GlyCompare is a novel method wherein glycans from glycomic data are decomposed to a minimal set of intermediate substructures, thus incorporating shared intermediate glycan substructures into all comparisons of glycans.

Run GlyCompare on Website

https://glycompare.herokuapp.com

If you run into RAM exceed problems, please contact us. We can run it for you on our lab server.

Input Files

On the "Update your own dataset" page, the sections with "*" are required inputs. Please rigorously follow the naming instructions of your input files in the following sections.

Mandatory Inputs

a. Dataset Name

  • This is the name of your project. If your dataset is published, usually name it as <last name of the first author>_<year published> (i.e. Sibille_2016).

b. Abundance Table

  • This is a CSV file named as <Dataset Name>_abundance_table.csv, where <Dataset Name> is exactly the one you filled in the Dataset Name section.
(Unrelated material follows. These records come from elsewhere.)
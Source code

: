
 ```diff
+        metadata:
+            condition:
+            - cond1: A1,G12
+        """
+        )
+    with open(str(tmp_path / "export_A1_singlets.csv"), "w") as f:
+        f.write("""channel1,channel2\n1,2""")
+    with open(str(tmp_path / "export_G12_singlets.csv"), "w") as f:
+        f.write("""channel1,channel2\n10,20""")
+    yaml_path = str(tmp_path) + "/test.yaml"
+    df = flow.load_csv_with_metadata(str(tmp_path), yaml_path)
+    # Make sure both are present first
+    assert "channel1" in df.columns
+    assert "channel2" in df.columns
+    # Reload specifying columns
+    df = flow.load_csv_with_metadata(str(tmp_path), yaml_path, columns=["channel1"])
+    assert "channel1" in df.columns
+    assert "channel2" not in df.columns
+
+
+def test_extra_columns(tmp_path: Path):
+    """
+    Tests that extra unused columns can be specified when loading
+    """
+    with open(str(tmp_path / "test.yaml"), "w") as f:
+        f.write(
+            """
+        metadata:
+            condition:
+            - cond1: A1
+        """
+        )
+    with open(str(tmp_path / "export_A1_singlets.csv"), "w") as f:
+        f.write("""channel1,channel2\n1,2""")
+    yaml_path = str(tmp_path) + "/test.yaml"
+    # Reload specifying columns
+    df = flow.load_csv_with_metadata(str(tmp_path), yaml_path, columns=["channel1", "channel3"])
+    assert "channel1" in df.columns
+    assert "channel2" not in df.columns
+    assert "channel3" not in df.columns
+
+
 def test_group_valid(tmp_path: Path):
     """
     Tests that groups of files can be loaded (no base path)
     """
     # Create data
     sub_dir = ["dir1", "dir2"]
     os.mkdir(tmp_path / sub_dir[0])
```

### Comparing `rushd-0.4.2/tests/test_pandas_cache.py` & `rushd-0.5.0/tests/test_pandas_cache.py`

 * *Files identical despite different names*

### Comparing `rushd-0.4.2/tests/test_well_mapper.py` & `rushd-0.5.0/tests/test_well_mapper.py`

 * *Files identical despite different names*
  • The row entries are samples. The columns are glycans. The table is expected to contain column names as glycan names and row names as sample names.

    Click to see example

c. Variable Annotation

  • This is a CSV file named as <Dataset Name>_variable_annotation.csv, where <Dataset Name> is exactly the one you filled in the Dataset Name section.

  • The annotation file should have a column called "Name" that contains glycan names. Dependent on whether your dataset is compositional or structural, the other required column is either "Glycan Structure" for structural data or "Composition" for compositional data.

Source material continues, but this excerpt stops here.